*** Given information ***

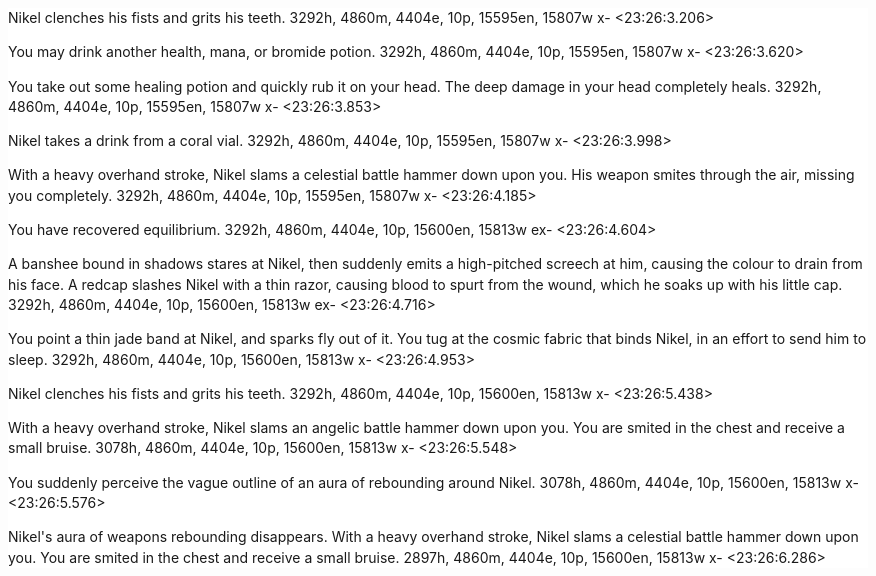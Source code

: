 
Nikel clenches his fists and grits his teeth.
3292h, 4860m, 4404e, 10p, 15595en, 15807w x- <23:26:3.206>


You may drink another health, mana, or bromide potion.
3292h, 4860m, 4404e, 10p, 15595en, 15807w x- <23:26:3.620>

You take out some healing potion and quickly rub it on your head.
The deep damage in your head completely heals.
3292h, 4860m, 4404e, 10p, 15595en, 15807w x- <23:26:3.853>


Nikel takes a drink from a coral vial.
3292h, 4860m, 4404e, 10p, 15595en, 15807w x- <23:26:3.998>


With a heavy overhand stroke, Nikel slams a celestial battle hammer down upon 
you. His weapon smites through the air, missing you completely.
3292h, 4860m, 4404e, 10p, 15595en, 15807w x- <23:26:4.185>


You have recovered equilibrium.
3292h, 4860m, 4404e, 10p, 15600en, 15813w ex- <23:26:4.604>


A banshee bound in shadows stares at Nikel, then suddenly emits a high-pitched 
screech at him, causing the colour to drain from his face.
A redcap slashes Nikel with a thin razor, causing blood to spurt from the 
wound, which he soaks up with his little cap.
3292h, 4860m, 4404e, 10p, 15600en, 15813w ex- <23:26:4.716>

You point a thin jade band at Nikel, and sparks fly out of it.
You tug at the cosmic fabric that binds Nikel, in an effort to send him to 
sleep.
3292h, 4860m, 4404e, 10p, 15600en, 15813w x- <23:26:4.953>


Nikel clenches his fists and grits his teeth.
3292h, 4860m, 4404e, 10p, 15600en, 15813w x- <23:26:5.438>


With a heavy overhand stroke, Nikel slams an angelic battle hammer down upon 
you. You are smited in the chest and receive a small bruise.
3078h, 4860m, 4404e, 10p, 15600en, 15813w x- <23:26:5.548>


You suddenly perceive the vague outline of an aura of rebounding around Nikel.
3078h, 4860m, 4404e, 10p, 15600en, 15813w x- <23:26:5.576>


Nikel's aura of weapons rebounding disappears.
With a heavy overhand stroke, Nikel slams a celestial battle hammer down upon 
you. You are smited in the chest and receive a small bruise.
2897h, 4860m, 4404e, 10p, 15600en, 15813w x- <23:26:6.286>

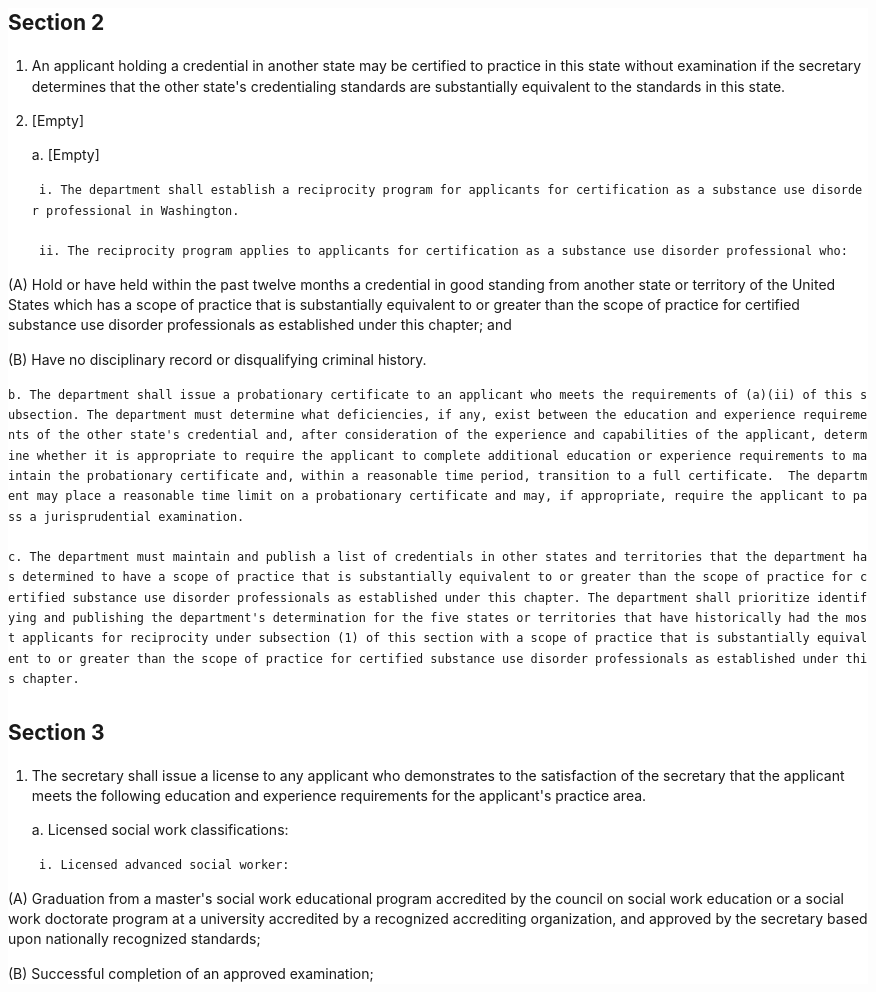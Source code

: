## Section 2
1. An applicant holding a credential in another state may be certified to practice in this state without examination if the secretary determines that the other state's credentialing standards are substantially equivalent to the standards in this state.

2. [Empty]

    a. [Empty]

        i. The department shall establish a reciprocity program for applicants for certification as a substance use disorder professional in Washington.

        ii. The reciprocity program applies to applicants for certification as a substance use disorder professional who:

(A) Hold or have held within the past twelve months a credential in good standing from another state or territory of the United States which has a scope of practice that is substantially equivalent to or greater than the scope of practice for certified substance use disorder professionals as established under this chapter; and

(B) Have no disciplinary record or disqualifying criminal history.

    b. The department shall issue a probationary certificate to an applicant who meets the requirements of (a)(ii) of this subsection. The department must determine what deficiencies, if any, exist between the education and experience requirements of the other state's credential and, after consideration of the experience and capabilities of the applicant, determine whether it is appropriate to require the applicant to complete additional education or experience requirements to maintain the probationary certificate and, within a reasonable time period, transition to a full certificate.  The department may place a reasonable time limit on a probationary certificate and may, if appropriate, require the applicant to pass a jurisprudential examination.

    c. The department must maintain and publish a list of credentials in other states and territories that the department has determined to have a scope of practice that is substantially equivalent to or greater than the scope of practice for certified substance use disorder professionals as established under this chapter. The department shall prioritize identifying and publishing the department's determination for the five states or territories that have historically had the most applicants for reciprocity under subsection (1) of this section with a scope of practice that is substantially equivalent to or greater than the scope of practice for certified substance use disorder professionals as established under this chapter.

## Section 3
1. The secretary shall issue a license to any applicant who demonstrates to the satisfaction of the secretary that the applicant meets the following education and experience requirements for the applicant's practice area.

    a. Licensed social work classifications:

        i. Licensed advanced social worker:

(A) Graduation from a master's  social work educational program accredited by the council on social work education or a social work doctorate program at a university accredited by a recognized accrediting organization, and approved by the secretary based upon nationally recognized standards;

(B) Successful completion of an approved examination;
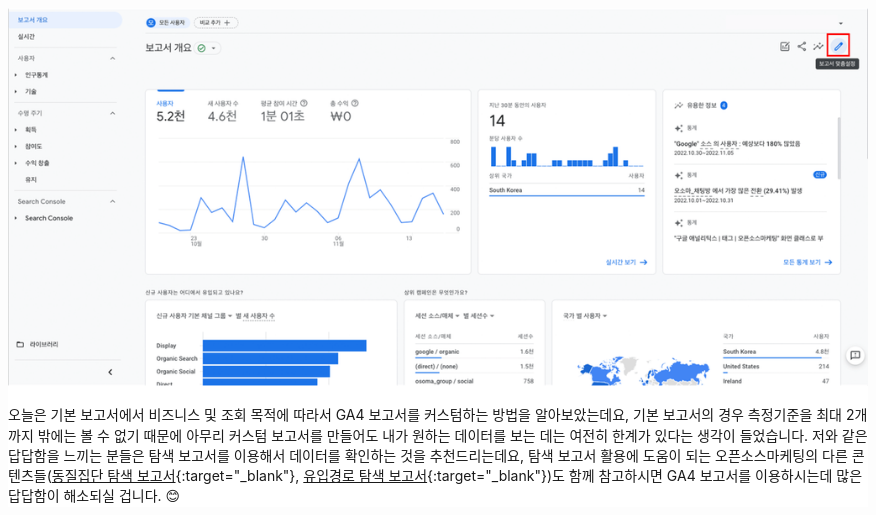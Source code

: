 ![보고서 맞춤 설정](/images/posts/ga4-basic-report/19.png)

오늘은 기본 보고서에서 비즈니스 및 조회 목적에 따라서 GA4 보고서를 커스텀하는 방법을 알아보았는데요, 기본 보고서의 경우 측정기준을 최대 2개까지 밖에는 볼 수 없기 때문에 아무리 커스텀 보고서를 만들어도 내가 원하는 데이터를 보는 데는 여전히 한계가 있다는 생각이 들었습니다. 저와 같은 답답함을 느끼는 분들은 탐색 보고서를 이용해서 데이터를 확인하는 것을 추천드리는데요, 탐색 보고서 활용에 도움이 되는 오픈소스마케팅의 다른 콘텐츠들([동질집단 탐색 보고서](https://osoma.kr/blog/ga4-cohort-exploration/){:target="_blank"}, [유입경로 탐색 보고서](https://osoma.kr/blog/ga4-funnel-exploration/){:target="_blank"})도 함께 참고하시면 GA4 보고서를 이용하시는데 많은 답답함이 해소되실 겁니다. 😊

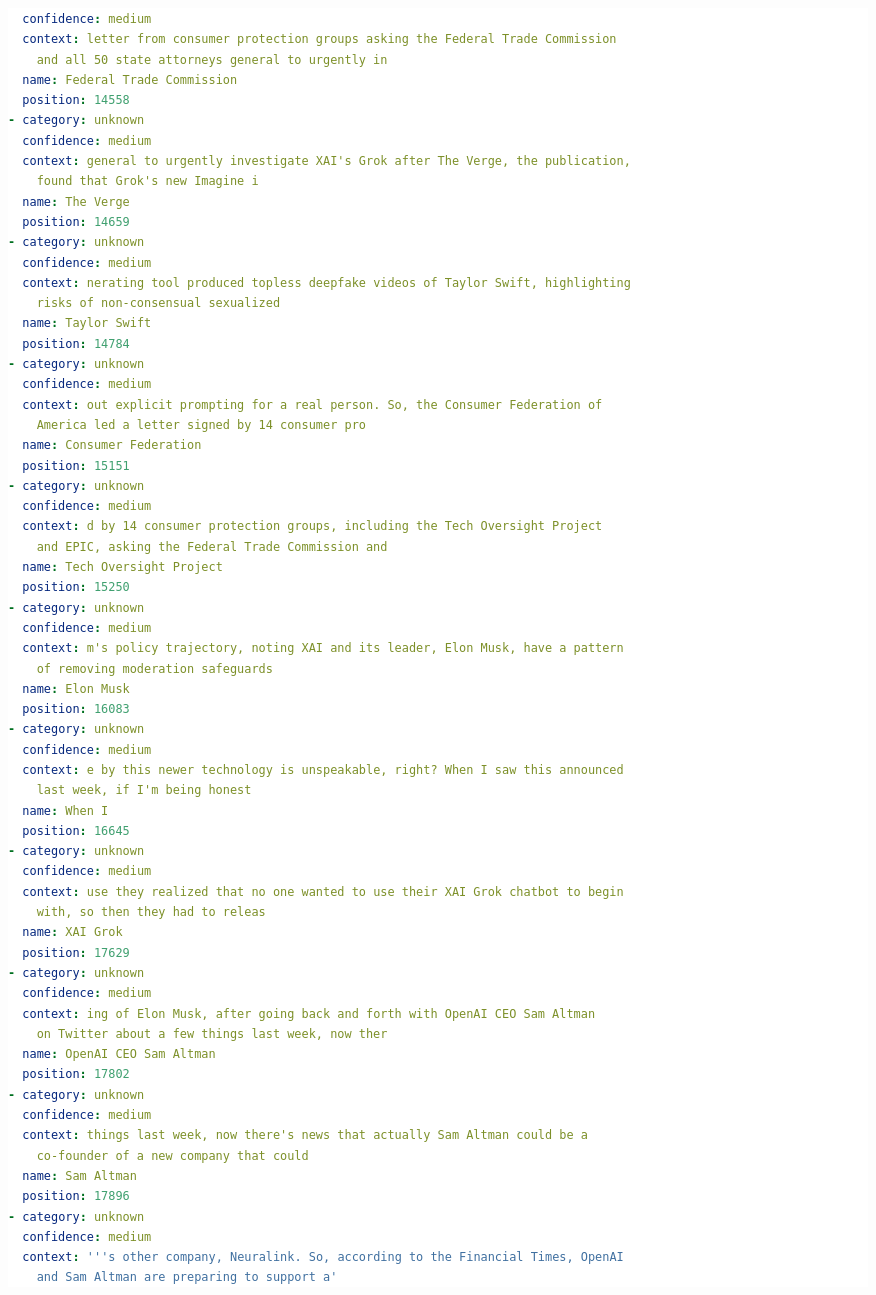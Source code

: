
 ```yaml
  confidence: medium
  context: letter from consumer protection groups asking the Federal Trade Commission
    and all 50 state attorneys general to urgently in
  name: Federal Trade Commission
  position: 14558
- category: unknown
  confidence: medium
  context: general to urgently investigate XAI's Grok after The Verge, the publication,
    found that Grok's new Imagine i
  name: The Verge
  position: 14659
- category: unknown
  confidence: medium
  context: nerating tool produced topless deepfake videos of Taylor Swift, highlighting
    risks of non-consensual sexualized
  name: Taylor Swift
  position: 14784
- category: unknown
  confidence: medium
  context: out explicit prompting for a real person. So, the Consumer Federation of
    America led a letter signed by 14 consumer pro
  name: Consumer Federation
  position: 15151
- category: unknown
  confidence: medium
  context: d by 14 consumer protection groups, including the Tech Oversight Project
    and EPIC, asking the Federal Trade Commission and
  name: Tech Oversight Project
  position: 15250
- category: unknown
  confidence: medium
  context: m's policy trajectory, noting XAI and its leader, Elon Musk, have a pattern
    of removing moderation safeguards
  name: Elon Musk
  position: 16083
- category: unknown
  confidence: medium
  context: e by this newer technology is unspeakable, right? When I saw this announced
    last week, if I'm being honest
  name: When I
  position: 16645
- category: unknown
  confidence: medium
  context: use they realized that no one wanted to use their XAI Grok chatbot to begin
    with, so then they had to releas
  name: XAI Grok
  position: 17629
- category: unknown
  confidence: medium
  context: ing of Elon Musk, after going back and forth with OpenAI CEO Sam Altman
    on Twitter about a few things last week, now ther
  name: OpenAI CEO Sam Altman
  position: 17802
- category: unknown
  confidence: medium
  context: things last week, now there's news that actually Sam Altman could be a
    co-founder of a new company that could
  name: Sam Altman
  position: 17896
- category: unknown
  confidence: medium
  context: '''s other company, Neuralink. So, according to the Financial Times, OpenAI
    and Sam Altman are preparing to support a'
```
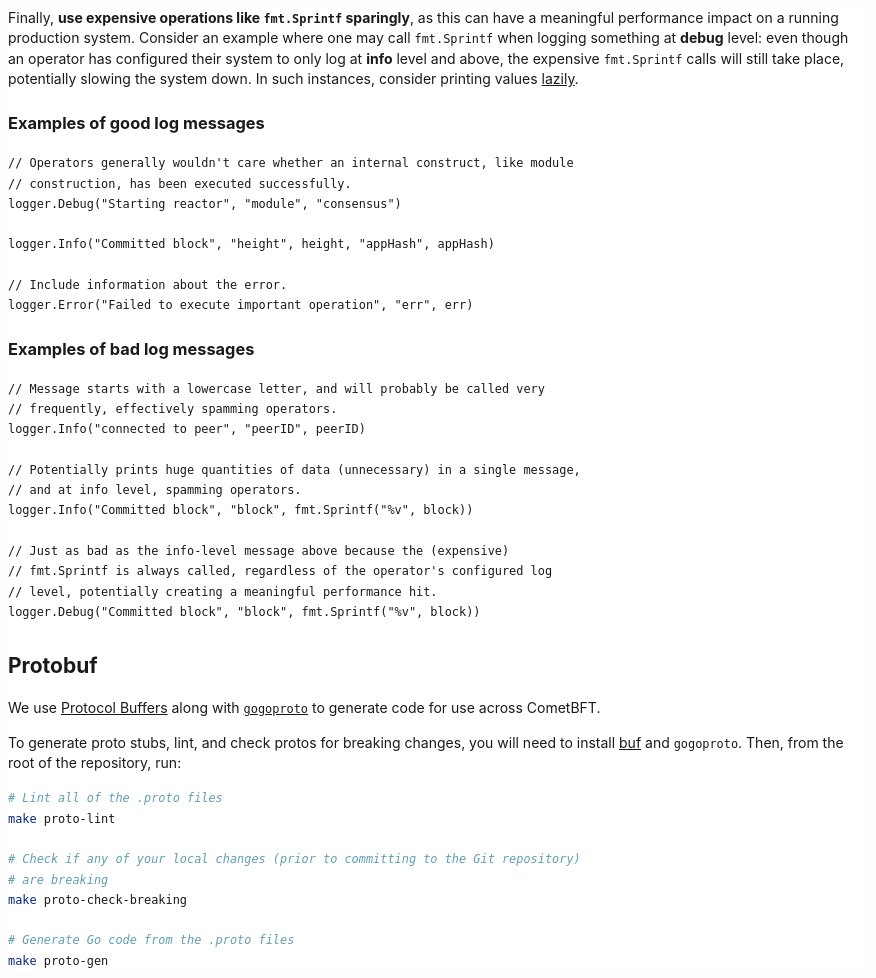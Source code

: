 Finally, **use expensive operations like `fmt.Sprintf` sparingly**, as this can
have a meaningful performance impact on a running production system. Consider an
example where one may call `fmt.Sprintf` when logging something at **debug**
level: even though an operator has configured their system to only log at
**info** level and above, the expensive `fmt.Sprintf` calls will still take
place, potentially slowing the system down. In such instances, consider printing
values [lazily][log-lazy].

### Examples of good log messages

```golang
// Operators generally wouldn't care whether an internal construct, like module
// construction, has been executed successfully.
logger.Debug("Starting reactor", "module", "consensus")

logger.Info("Committed block", "height", height, "appHash", appHash)

// Include information about the error.
logger.Error("Failed to execute important operation", "err", err)
```

### Examples of bad log messages

```golang
// Message starts with a lowercase letter, and will probably be called very
// frequently, effectively spamming operators.
logger.Info("connected to peer", "peerID", peerID)

// Potentially prints huge quantities of data (unnecessary) in a single message,
// and at info level, spamming operators.
logger.Info("Committed block", "block", fmt.Sprintf("%v", block))

// Just as bad as the info-level message above because the (expensive)
// fmt.Sprintf is always called, regardless of the operator's configured log
// level, potentially creating a meaningful performance hit.
logger.Debug("Committed block", "block", fmt.Sprintf("%v", block))
```

## Protobuf

We use [Protocol Buffers] along with [`gogoproto`] to generate code for use
across CometBFT.

To generate proto stubs, lint, and check protos for breaking changes, you will
need to install [buf] and `gogoproto`. Then, from the root of the repository,
run:

```bash
# Lint all of the .proto files
make proto-lint

# Check if any of your local changes (prior to committing to the Git repository)
# are breaking
make proto-check-breaking

# Generate Go code from the .proto files
make proto-gen
```


[gh-issues]: https://github.com/cometbft/cometbft/issues
[search-issues]: https://github.com/cometbft/cometbft/issues?q=is%3Aopen+is%3Aissue+label%3A%22good+first+issue%22
[new-gh-issue]: https://github.com/cometbft/cometbft/issues/new/choose
[rfcs]: https://github.com/cometbft/cometbft/tree/main/docs/rfc
[gh-draft-prs]: https://github.blog/2019-02-14-introducing-draft-pull-requests/
[Go modules]: https://github.com/golang/go/wiki/Modules
[Protocol Buffers]: https://protobuf.dev/
[`gogoproto`]: https://github.com/cosmos/gogoproto
[buf]: https://buf.build/
[`clang-format`]: https://clang.llvm.org/docs/ClangFormat.html
[unclog]: https://github.com/informalsystems/unclog
[git-squash]: https://stackoverflow.com/questions/5189560/squash-my-last-x-commits-together-using-git
[go-testing]: https://go.dev/pkg/testing/
[Fuzz tests]: https://en.wikipedia.org/wiki/Fuzzing
[delve]: https://github.com/go-delve/delve
[log-lazy]: https://github.com/cometbft/cometbft/blob/main/libs/log/lazy.go
[conventional-commits]: https://www.conventionalcommits.org/en/v1.0.0/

*** End of Given information ***

**Exercise aim:**
Pictures stay out; output the lines from the top of the listing above through the line containing "3292h, 4860m, 4404e, 10p, 15600en, 15813w x- <23:26:4.953>", exactly as they stand.

**Written solution:**
Source code

: 
Nikel clenches his fists and grits his teeth.
3292h, 4860m, 4404e, 10p, 15595en, 15807w x- <23:26:3.206>


You may drink another health, mana, or bromide potion.
3292h, 4860m, 4404e, 10p, 15595en, 15807w x- <23:26:3.620>

You take out some healing potion and quickly rub it on your head.
The deep damage in your head completely heals.
3292h, 4860m, 4404e, 10p, 15595en, 15807w x- <23:26:3.853>


Nikel takes a drink from a coral vial.
3292h, 4860m, 4404e, 10p, 15595en, 15807w x- <23:26:3.998>


With a heavy overhand stroke, Nikel slams a celestial battle hammer down upon 
you. His weapon smites through the air, missing you completely.
3292h, 4860m, 4404e, 10p, 15595en, 15807w x- <23:26:4.185>


You have recovered equilibrium.
3292h, 4860m, 4404e, 10p, 15600en, 15813w ex- <23:26:4.604>


A banshee bound in shadows stares at Nikel, then suddenly emits a high-pitched 
screech at him, causing the colour to drain from his face.
A redcap slashes Nikel with a thin razor, causing blood to spurt from the 
wound, which he soaks up with his little cap.
3292h, 4860m, 4404e, 10p, 15600en, 15813w ex- <23:26:4.716>

You point a thin jade band at Nikel, and sparks fly out of it.
You tug at the cosmic fabric that binds Nikel, in an effort to send him to 
sleep.
3292h, 4860m, 4404e, 10p, 15600en, 15813w x- <23:26:4.953>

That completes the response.